I didn't buy the books, but I did add all the samples and will probably buy them before Christmas so my daughter can have them on her Kindle.


----------



## Betsy the Quilter (Oct 27, 2008)

Good question. Any thoughts? Here's what Wikipedia says on the subject (with reasons):
http://en.wikipedia.org/wiki/The_Chronicles_of_Narnia#Reading_order for complete info

Chronological order (according to the Wikipedia site, as suggested by CS Lewis's stepson)
The Magician's Nephew
The Lion, the Witch and the Wardrobe
The Horse and His Boy
Prince Caspian
The Voyage of the Dawn Treader
The Silver Chair
The Last Battle

Publication Order
The Lion, the Witch and the Wardrobe
Prince Caspian
The Voyage of the Dawn Treader
The Silver Chair
The Horse and His Boy
The Magician's Nephew
The Last Battle

"Reading order

Fans of the series often have strong opinions over the correct ordering of the books. When the books were originally published, they were not numbered. The first American publisher, Macmillan, put numbers on the books in the order in which they were published.

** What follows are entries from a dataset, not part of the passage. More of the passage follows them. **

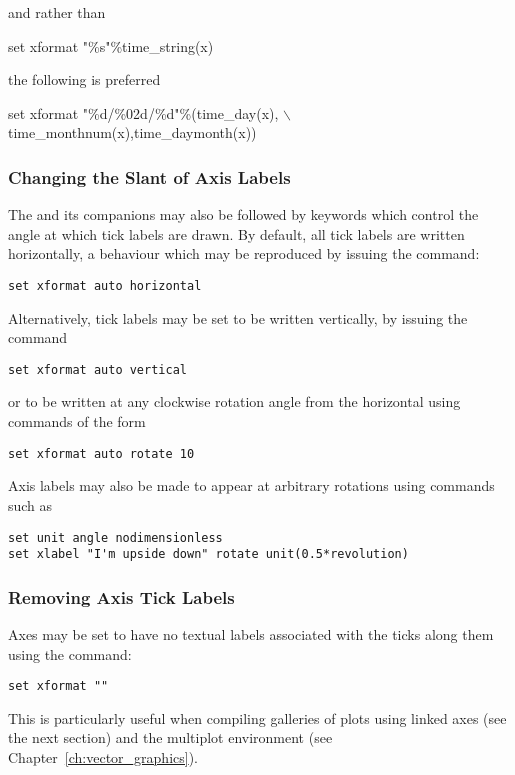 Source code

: \noindent and rather than

\begin{dontdo}
set xformat "\%s"\%time\_string(x)
\end{dontdo}

\noindent the following is preferred

\begin{dodo}
set xformat "\%d/\%02d/\%d"\%(time\_day(x), $\backslash$\newline time\_monthnum(x),time\_daymonth(x))
\end{dodo}

\subsubsection{Changing the Slant of Axis Labels}

The  and its companions may also be followed by keywords
which control the angle at which tick labels are drawn. By default, all tick
labels are written horizontally, a behaviour which may be reproduced by issuing
the command:
\begin{verbatim}
set xformat auto horizontal
\end{verbatim}
Alternatively, tick labels may be set to be written vertically, by issuing the command
\begin{verbatim}
set xformat auto vertical
\end{verbatim}
or to be written at any clockwise rotation angle from the horizontal using commands of the form
\begin{verbatim}
set xformat auto rotate 10
\end{verbatim}

Axis labels may also be made to appear at arbitrary rotations using commands such as
\begin{verbatim}
set unit angle nodimensionless
set xlabel "I'm upside down" rotate unit(0.5*revolution)
\end{verbatim}

\subsubsection{Removing Axis Tick Labels}

Axes may be set to have no textual labels associated with the ticks along them
using the command:
\begin{verbatim}
set xformat ""
\end{verbatim}
This is particularly useful when compiling galleries of plots using linked axes
(see the next section) and the multiplot environment (see
Chapter~\ref{ch:vector_graphics}).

When HarperCollins took over the series in 1994, the books were renumbered using the internal chronological order, as suggested by Lewis' stepson, Douglas Gresham. Because of this edition some people think that the chronological order is the order in which C. S. Lewis wrote them.

To make the case for his suggested order, Gresham quoted Lewis' reply to a letter from an American fan in 1957 who was having an argument with his mother about the order:

I think I agree with your order [i.e. chronological] for reading the books more than with your mother's. The series was not planned beforehand as she thinks. When I wrote The Lion I did not know I was going to write any more. Then I wrote P. Caspian as a sequel and still didn't think there would be any more, and when I had done The Voyage I felt quite sure it would be the last, but I found I was wrong. So perhaps it does not matter very much in which order anyone read them. I'm not even sure that all the others were written in the same order in which they were published.[4]

In the Harper Collins adult editions of the books (2005), the publisher asserts Lewis' preference for the numbering they adopted in a notice on the copyright page:

Although The Magician's Nephew was written several years after C. S. Lewis first began The Chronicles of Narnia, he wanted it to be read as the first book in the series. HarperCollins is happy to present these books in the order which Professor Lewis preferred.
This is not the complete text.